VapourSynth-BM3DCUDA
Copyright© 2021 WolframRhodium
BM3D denoising filter for VapourSynth, implemented in CUDA
Description
Please check VapourSynth-BM3D.
Requirements
-
CPU with AVX support.
-
CUDA-enabled GPU(s) of compute capability 5.0 or higher.
-
GPU driver 450 or newer.
The minimum requirement on compute capability is 3.0, which requires manual compilation (specifying nvcc flag -gencode arch=compute_30,code=sm_30
).
The _rtc
version compiles code at runtime.
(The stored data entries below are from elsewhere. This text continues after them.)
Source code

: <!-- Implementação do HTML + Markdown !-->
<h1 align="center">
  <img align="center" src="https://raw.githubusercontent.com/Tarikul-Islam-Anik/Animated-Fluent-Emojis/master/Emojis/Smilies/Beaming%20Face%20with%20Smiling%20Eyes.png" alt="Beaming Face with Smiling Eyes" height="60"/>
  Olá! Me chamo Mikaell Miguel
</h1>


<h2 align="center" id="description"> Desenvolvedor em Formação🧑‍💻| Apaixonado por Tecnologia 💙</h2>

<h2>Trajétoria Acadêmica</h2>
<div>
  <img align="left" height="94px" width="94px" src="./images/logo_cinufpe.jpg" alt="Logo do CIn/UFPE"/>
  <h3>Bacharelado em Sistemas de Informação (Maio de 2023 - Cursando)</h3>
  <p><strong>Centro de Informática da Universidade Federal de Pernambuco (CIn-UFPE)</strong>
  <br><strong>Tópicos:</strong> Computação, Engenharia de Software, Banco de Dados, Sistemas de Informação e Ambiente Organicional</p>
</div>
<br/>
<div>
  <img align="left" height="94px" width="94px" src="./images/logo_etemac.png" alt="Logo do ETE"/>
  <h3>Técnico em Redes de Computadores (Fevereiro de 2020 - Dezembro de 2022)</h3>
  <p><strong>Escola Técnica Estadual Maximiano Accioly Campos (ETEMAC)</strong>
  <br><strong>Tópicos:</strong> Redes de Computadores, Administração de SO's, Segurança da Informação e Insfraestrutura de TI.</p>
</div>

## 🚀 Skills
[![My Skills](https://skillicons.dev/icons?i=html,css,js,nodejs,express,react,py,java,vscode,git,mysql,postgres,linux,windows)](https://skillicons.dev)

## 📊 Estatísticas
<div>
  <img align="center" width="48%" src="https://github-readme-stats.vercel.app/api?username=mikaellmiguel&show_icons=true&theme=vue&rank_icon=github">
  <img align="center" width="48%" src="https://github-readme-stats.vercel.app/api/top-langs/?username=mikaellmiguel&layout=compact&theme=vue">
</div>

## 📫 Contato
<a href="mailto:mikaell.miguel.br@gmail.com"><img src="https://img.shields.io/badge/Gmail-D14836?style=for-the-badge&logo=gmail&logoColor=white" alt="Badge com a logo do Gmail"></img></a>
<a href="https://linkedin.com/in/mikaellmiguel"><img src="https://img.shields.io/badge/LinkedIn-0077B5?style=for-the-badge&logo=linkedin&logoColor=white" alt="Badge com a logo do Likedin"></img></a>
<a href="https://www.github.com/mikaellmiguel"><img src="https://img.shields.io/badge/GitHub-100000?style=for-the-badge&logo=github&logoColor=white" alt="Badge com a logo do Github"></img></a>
It requires GPU driver 465 or newer and has dependencies on nvrtc64_112_0.dll/libnvrtc.so.11.2
and nvrtc-builtins64_113.dll/libnvrtc-builtins.so.11.3.109
.
Parameters
bm3dcuda[_rtc].BM3D(clip clip[, clip ref=None, float[] sigma=3.0, int[] block_step=8, int[] bm_range=9, int radius=0, int[] ps_num=2, int[] ps_range=4, bint chroma=False, int device_id=0, bool fast=True])
-
clip:
The input clip. Must be of 32 bit float format. Each plane is denoised separately ifchroma
is set toFalse
. -
ref:
The reference clip. Must be of the same format, width, height, number of frames asclip
.
Used in block-matching and as the reference in empirical Wiener filtering, i.e.bm3d.Final / bm3d.VFinal
. -
sigma:
The strength of denoising for each plane.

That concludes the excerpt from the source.